One interesting aspect of the `Yi-1.5-34B-Chat` model is its ability to engage in open-ended, contextual reasoning. Users can provide the model with complex prompts or instructions and observe how it formulates thoughtful, creative responses. For example, you could ask the model to solve a challenging math problem, provide a detailed analysis of a historical event, or generate a unique story based on a given premise. The model's versatility and problem-solving skills make it a valuable tool for exploring the boundaries of conversational AI and language understanding.

## Model overview

The `yi-6b` models are large language models trained from scratch by developers at [01.AI](https://aimodels.fyi/creators/replicate/01-ai). They are targeted as bilingual language models trained on a 3T multilingual corpus, aiming to be one of the strongest LLMs worldwide. The Yi series models show promise in language understanding, commonsense reasoning, reading comprehension, and more. For example, the Yi-34B-Chat model ranked second (following GPT-4 Turbo) on the AlpacaEval Leaderboard, outperforming other LLMs like GPT-4, Mixtral, and Claude.

The Yi series models adopt the Transformer architecture like the Llama models, reducing the effort required to build from scratch and enabling the utilization of the same tools within the AI ecosystem. However, the Yi series models are not derivatives of Llama, as they do not use Llama's weights. Instead, they have independently created their own high-quality training datasets, efficient training pipelines, and robust training infrastructure entirely from the ground up.

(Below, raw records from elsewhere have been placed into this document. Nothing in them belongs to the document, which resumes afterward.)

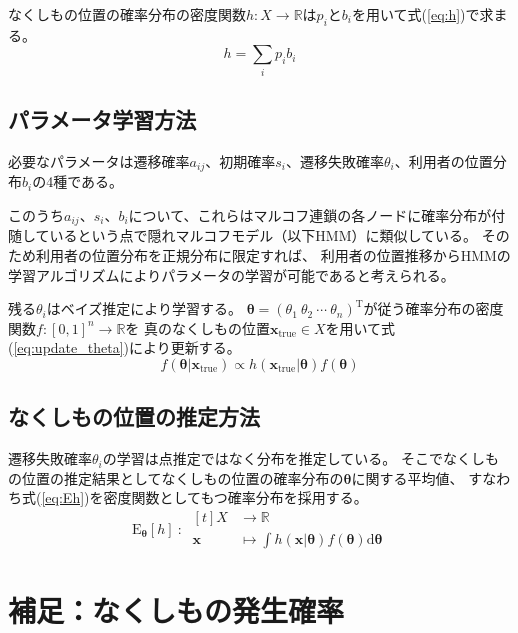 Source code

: \documentclass{jarticle}
\begin{document}
なくしもの位置の確率分布の密度関数$h:X \rightarrow \mathbb{R}$は$p_i$と$b_i$を用いて式(\ref{eq:h})で求まる。
\begin{equation}
    \label{eq:h}
    h = \sum_{i} {p_i b_i}
\end{equation}


\subsection{パラメータ学習方法}
必要なパラメータは遷移確率$a_{i j}$、初期確率$s_i$、遷移失敗確率$\theta_i$、利用者の位置分布$b_i$の4種である。

このうち$a_{i j}$、$s_i$、$b_i$について、これらはマルコフ連鎖の各ノードに確率分布が付随しているという点で隠れマルコフモデル（以下HMM）に類似している。
そのため利用者の位置分布を正規分布に限定すれば、
利用者の位置推移からHMMの学習アルゴリズムによりパラメータの学習が可能であると考えられる。

残る$\theta_i$はベイズ推定により学習する。
$\bm{\theta} = (\theta_1\ \theta_2\ \cdots\ \theta_n)^\mathrm{T}$が従う確率分布の密度関数$f:[0,1]^n \rightarrow \mathbb{R}$を
真のなくしもの位置$\bm{x}_\mathrm{true} \in X$を用いて式(\ref{eq:update_theta})により更新する。
\begin{equation}
    \label{eq:update_theta}
    f(\bm{\theta} | \bm{x}_\mathrm{true}) \propto h(\bm{x}_\mathrm{true} | \bm{\theta}) f(\bm{\theta})
\end{equation}


\subsection{なくしもの位置の推定方法}
遷移失敗確率$\theta_i$の学習は点推定ではなく分布を推定している。
そこでなくしもの位置の推定結果としてなくしもの位置の確率分布の$\bm{\theta}$に関する平均値、
すなわち式(\ref{eq:Eh})を密度関数としてもつ確率分布を採用する。
\begin{equation}
    \label{eq:Eh}
    \mathrm{E}_\bm{\theta} [h]\ :\ 
    \begin{aligned}[t]
        X &\rightarrow \mathbb{R} \\
        \bm{x} &\mapsto \int {h(\bm{x} | \bm{\theta}) f(\bm{\theta}) \mathrm{d} \bm{\theta}}
    \end{aligned}
\end{equation}


\section{補足：なくしもの発生確率}
\label{sec:calc_p}
\end{document}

## Model inputs and outputs

The `yi-6b` models are designed to handle a wide range of natural language tasks, from text generation to question answering. They take a text prompt as input and generate a response as output.

### Inputs
- **Prompt**: The text that serves as the starting point for the model's generation.

### Outputs
- **Generated text**: The model's response to the input prompt, which can be of varying length depending on the use case.

## Capabilities

The `yi-6b` models demonstrate strong performance across a variety of benchmarks, including language understanding, commonsense reasoning, and reading comprehension. They are particularly adept at tasks that require coherent and contextual responses, such as open-ended conversations, summarization, and question answering.

## What can I use it for?

The `yi-6b` models can be used for a wide range of applications, including:

- **Content generation**: Generating engaging and coherent text for tasks like creative writing, article generation, and dialogue systems.
- **Question answering**: Answering questions on a variety of topics, drawing upon their broad knowledge base.
- **Summarization**: Concisely summarizing long-form text, such as articles or reports.
- **Language understanding**: Performing tasks that require deep language comprehension, like sentiment analysis, text classification, and natural language inference.

## Things to try

One interesting aspect of the `yi-6b` models is their ability to engage in open-ended conversations. You can try providing the models with a variety of prompts and see how they respond, exploring their conversational capabilities and ability to maintain context. Additionally, you can experiment with fine-tuning the models on specific datasets or tasks to further enhance their performance in areas of interest to you.